__PROVIDED ENTRIES__:
▼▼▼

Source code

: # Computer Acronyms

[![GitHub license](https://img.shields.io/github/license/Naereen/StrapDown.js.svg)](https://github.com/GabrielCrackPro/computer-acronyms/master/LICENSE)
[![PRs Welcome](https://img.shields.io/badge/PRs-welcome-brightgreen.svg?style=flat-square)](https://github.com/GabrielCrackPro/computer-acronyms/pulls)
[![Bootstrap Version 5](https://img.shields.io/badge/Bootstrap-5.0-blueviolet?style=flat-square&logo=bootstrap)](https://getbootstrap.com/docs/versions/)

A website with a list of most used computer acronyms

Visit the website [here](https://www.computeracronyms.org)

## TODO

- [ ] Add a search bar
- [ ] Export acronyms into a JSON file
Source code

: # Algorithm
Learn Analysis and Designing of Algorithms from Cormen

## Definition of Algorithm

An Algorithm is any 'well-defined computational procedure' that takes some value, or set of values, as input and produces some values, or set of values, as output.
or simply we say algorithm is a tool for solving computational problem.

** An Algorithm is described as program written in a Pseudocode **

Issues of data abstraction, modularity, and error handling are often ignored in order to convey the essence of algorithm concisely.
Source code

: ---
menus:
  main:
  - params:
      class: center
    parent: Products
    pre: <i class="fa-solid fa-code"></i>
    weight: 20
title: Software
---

▲▲▲

__REQUIRED ACTION__: Output the records above in their entirety, exactly.

__SOLVED EXERCISE__:
Source code

: # Computer Acronyms

[![GitHub license](https://img.shields.io/github/license/Naereen/StrapDown.js.svg)](https://github.com/GabrielCrackPro/computer-acronyms/master/LICENSE)
[![PRs Welcome](https://img.shields.io/badge/PRs-welcome-brightgreen.svg?style=flat-square)](https://github.com/GabrielCrackPro/computer-acronyms/pulls)
[![Bootstrap Version 5](https://img.shields.io/badge/Bootstrap-5.0-blueviolet?style=flat-square&logo=bootstrap)](https://getbootstrap.com/docs/versions/)

A website with a list of most used computer acronyms

Visit the website [here](https://www.computeracronyms.org)

## TODO

- [ ] Add a search bar
- [ ] Export acronyms into a JSON file
Source code

: # Algorithm
Learn Analysis and Designing of Algorithms from Cormen

## Definition of Algorithm

An Algorithm is any 'well-defined computational procedure' that takes some value, or set of values, as input and produces some values, or set of values, as output.
or simply we say algorithm is a tool for solving computational problem.

** An Algorithm is described as program written in a Pseudocode **

Issues of data abstraction, modularity, and error handling are often ignored in order to convey the essence of algorithm concisely.
Source code

: ---
menus:
  main:
  - params:
      class: center
    parent: Products
    pre: <i class="fa-solid fa-code"></i>
    weight: 20
title: Software
---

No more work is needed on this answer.